::: Records to use :::

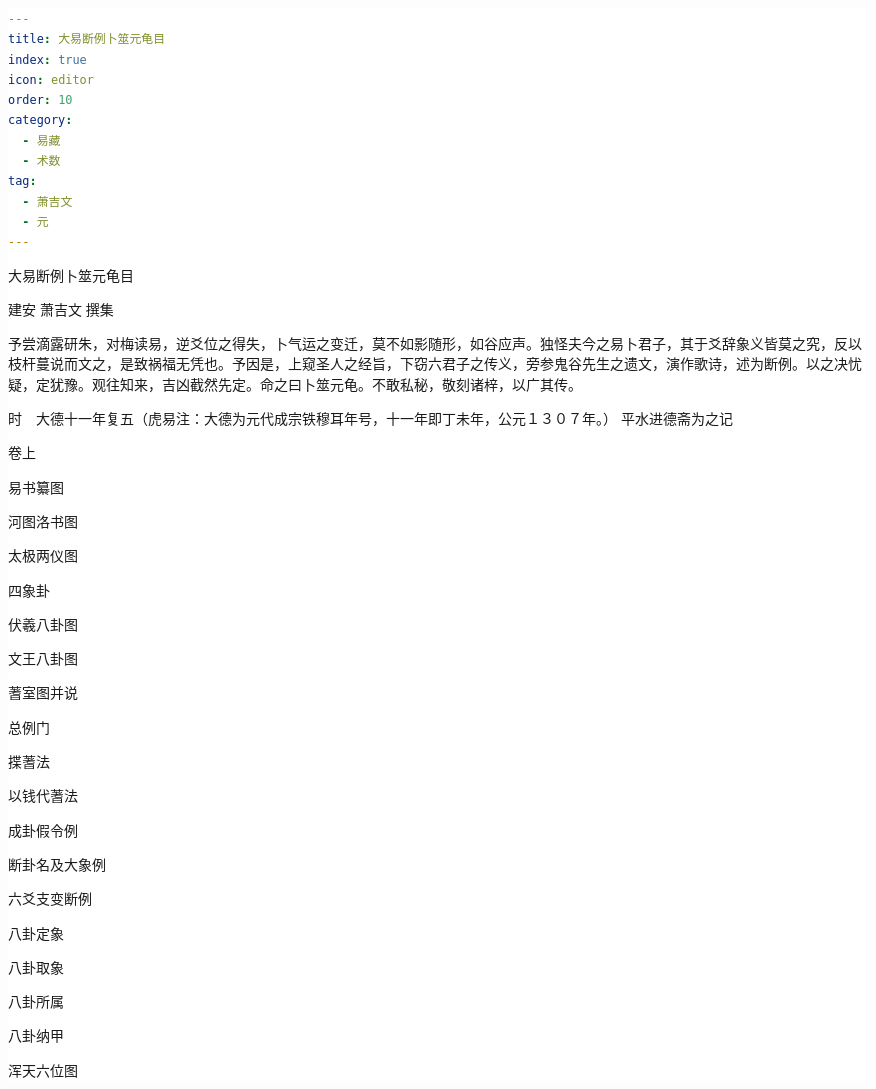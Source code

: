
 ```yaml
---
title: 大易断例卜筮元龟目
index: true
icon: editor
order: 10
category:
  - 易藏
  - 术数
tag:
  - 萧吉文
  - 元
---
```


大易断例卜筮元龟目  

建安 萧吉文 撰集  

予尝滴露研朱，对梅读易，逆爻位之得失，卜气运之变迁，莫不如影随形，如谷应声。独怪夫今之易卜君子，其于爻辞象义皆莫之究，反以枝杆蔓说而文之，是致祸福无凭也。予因是，上窥圣人之经旨，下窃六君子之传义，旁参鬼谷先生之遗文，演作歌诗，述为断例。以之决忧疑，定犹豫。观往知来，吉凶截然先定。命之曰卜筮元龟。不敢私秘，敬刻诸梓，以广其传。  

时　大德十一年复五（虎易注：大德为元代成宗铁穆耳年号，十一年即丁未年，公元１３０７年。）    平水进德斋为之记  

卷上  

易书纂图  

河图洛书图  

太极两仪图  

四象卦  

伏羲八卦图  

文王八卦图  

蓍室图并说  

总例门  

揲蓍法  

以钱代蓍法  

成卦假令例  

断卦名及大象例  

六爻支变断例  

八卦定象  

八卦取象  

八卦所属  

八卦纳甲  

浑天六位图  
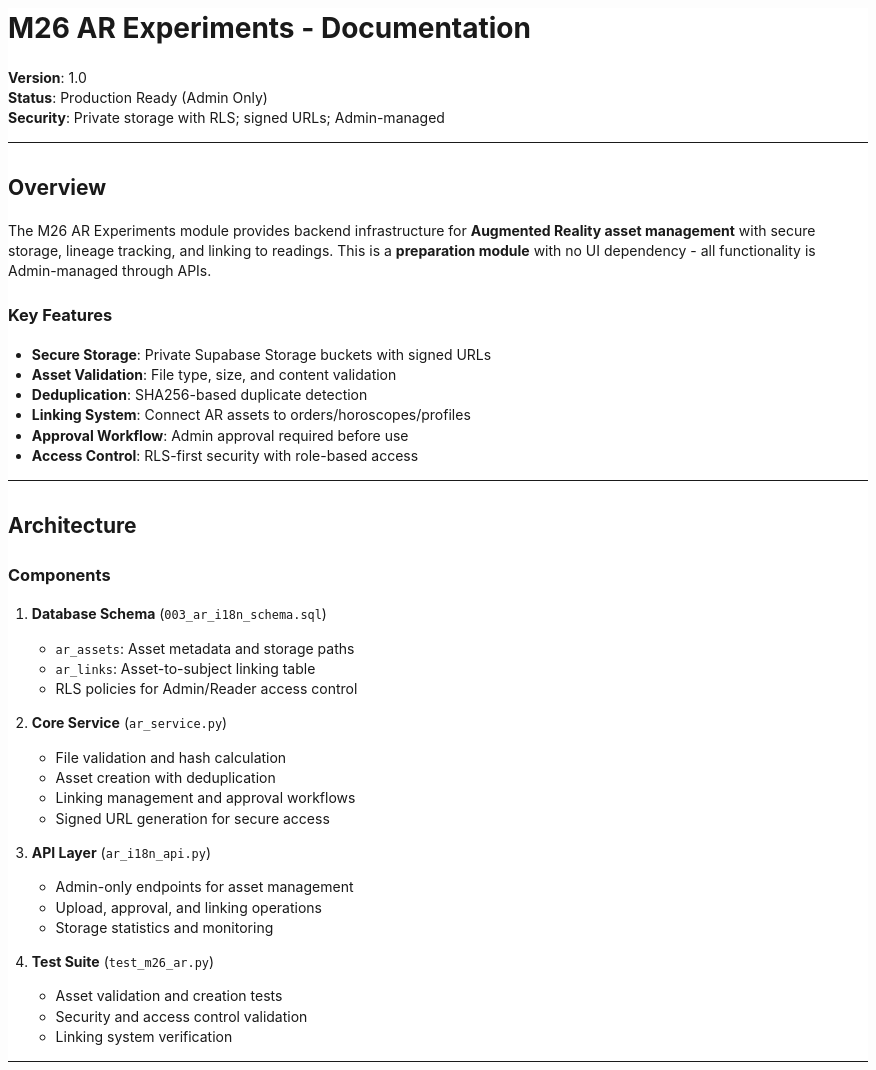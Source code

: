 # M26 AR Experiments - Documentation

**Version**: 1.0  
**Status**: Production Ready (Admin Only)  
**Security**: Private storage with RLS; signed URLs; Admin-managed  

---

## Overview

The M26 AR Experiments module provides backend infrastructure for **Augmented Reality asset management** with secure storage, lineage tracking, and linking to readings. This is a **preparation module** with no UI dependency - all functionality is Admin-managed through APIs.

### Key Features

- **Secure Storage**: Private Supabase Storage buckets with signed URLs
- **Asset Validation**: File type, size, and content validation
- **Deduplication**: SHA256-based duplicate detection  
- **Linking System**: Connect AR assets to orders/horoscopes/profiles
- **Approval Workflow**: Admin approval required before use
- **Access Control**: RLS-first security with role-based access

---

## Architecture

### Components

1. **Database Schema** (`003_ar_i18n_schema.sql`)
   - `ar_assets`: Asset metadata and storage paths
   - `ar_links`: Asset-to-subject linking table
   - RLS policies for Admin/Reader access control

2. **Core Service** (`ar_service.py`)
   - File validation and hash calculation
   - Asset creation with deduplication
   - Linking management and approval workflows
   - Signed URL generation for secure access

3. **API Layer** (`ar_i18n_api.py`)
   - Admin-only endpoints for asset management
   - Upload, approval, and linking operations
   - Storage statistics and monitoring

4. **Test Suite** (`test_m26_ar.py`)
   - Asset validation and creation tests
   - Security and access control validation
   - Linking system verification

---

:::

* **Exercise aim**: Your answer is to contain exactly the lines from the one holding "4. **Test Suite**" to the end of the entries, with no other line.

* **Solution for this task**:
4. **Test Suite** (`test_m26_ar.py`)
   - Asset validation and creation tests
   - Security and access control validation
   - Linking system verification

---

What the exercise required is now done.